DATASET EXTRACT:
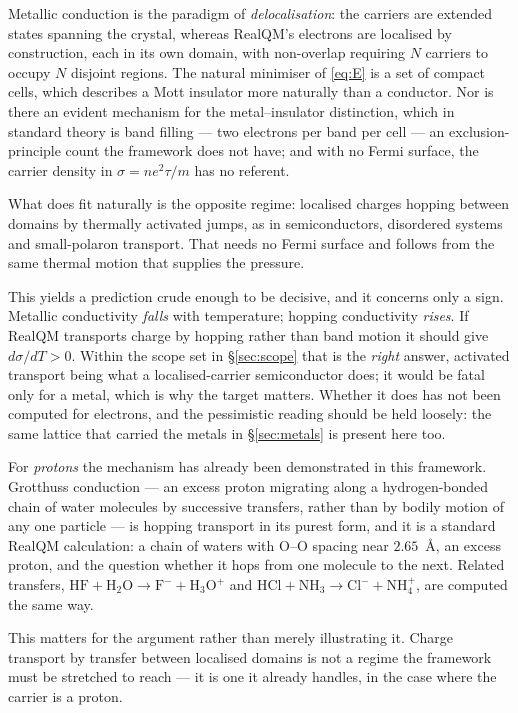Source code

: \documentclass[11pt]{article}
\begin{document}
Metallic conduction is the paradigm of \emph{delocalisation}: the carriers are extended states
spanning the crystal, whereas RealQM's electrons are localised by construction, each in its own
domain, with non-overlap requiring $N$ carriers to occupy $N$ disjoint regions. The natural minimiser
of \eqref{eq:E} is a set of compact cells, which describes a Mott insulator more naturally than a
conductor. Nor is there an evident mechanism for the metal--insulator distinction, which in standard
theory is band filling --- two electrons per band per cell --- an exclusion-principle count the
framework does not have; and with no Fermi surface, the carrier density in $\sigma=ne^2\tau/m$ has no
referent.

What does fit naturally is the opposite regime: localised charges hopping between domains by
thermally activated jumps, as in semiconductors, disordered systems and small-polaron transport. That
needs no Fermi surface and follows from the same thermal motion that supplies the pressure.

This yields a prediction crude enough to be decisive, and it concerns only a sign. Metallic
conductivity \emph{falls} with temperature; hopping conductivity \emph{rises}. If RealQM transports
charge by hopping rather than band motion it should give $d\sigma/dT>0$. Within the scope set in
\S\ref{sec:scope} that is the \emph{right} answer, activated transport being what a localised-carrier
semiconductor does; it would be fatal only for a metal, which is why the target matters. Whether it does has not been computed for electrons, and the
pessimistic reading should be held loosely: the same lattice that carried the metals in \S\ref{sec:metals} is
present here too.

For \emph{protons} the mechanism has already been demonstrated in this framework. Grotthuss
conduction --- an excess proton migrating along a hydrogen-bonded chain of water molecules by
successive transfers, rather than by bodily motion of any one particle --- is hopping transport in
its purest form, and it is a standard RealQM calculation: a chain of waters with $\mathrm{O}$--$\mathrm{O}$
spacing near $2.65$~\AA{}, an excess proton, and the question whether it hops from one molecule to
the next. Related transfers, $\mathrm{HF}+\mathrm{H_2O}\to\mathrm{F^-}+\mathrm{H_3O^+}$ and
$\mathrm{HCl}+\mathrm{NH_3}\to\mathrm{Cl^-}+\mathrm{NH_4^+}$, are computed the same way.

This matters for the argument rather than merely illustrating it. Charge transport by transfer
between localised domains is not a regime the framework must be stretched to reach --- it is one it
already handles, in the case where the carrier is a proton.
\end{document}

THE TASK: Look through the material for "scope". Copy each line that has it.

ANSWER FOR THE TASK:
charge by hopping rather than band motion it should give $d\sigma/dT>0$. Within the scope set in
\S\ref{sec:scope} that is the \emph{right} answer, activated transport being what a localised-carrier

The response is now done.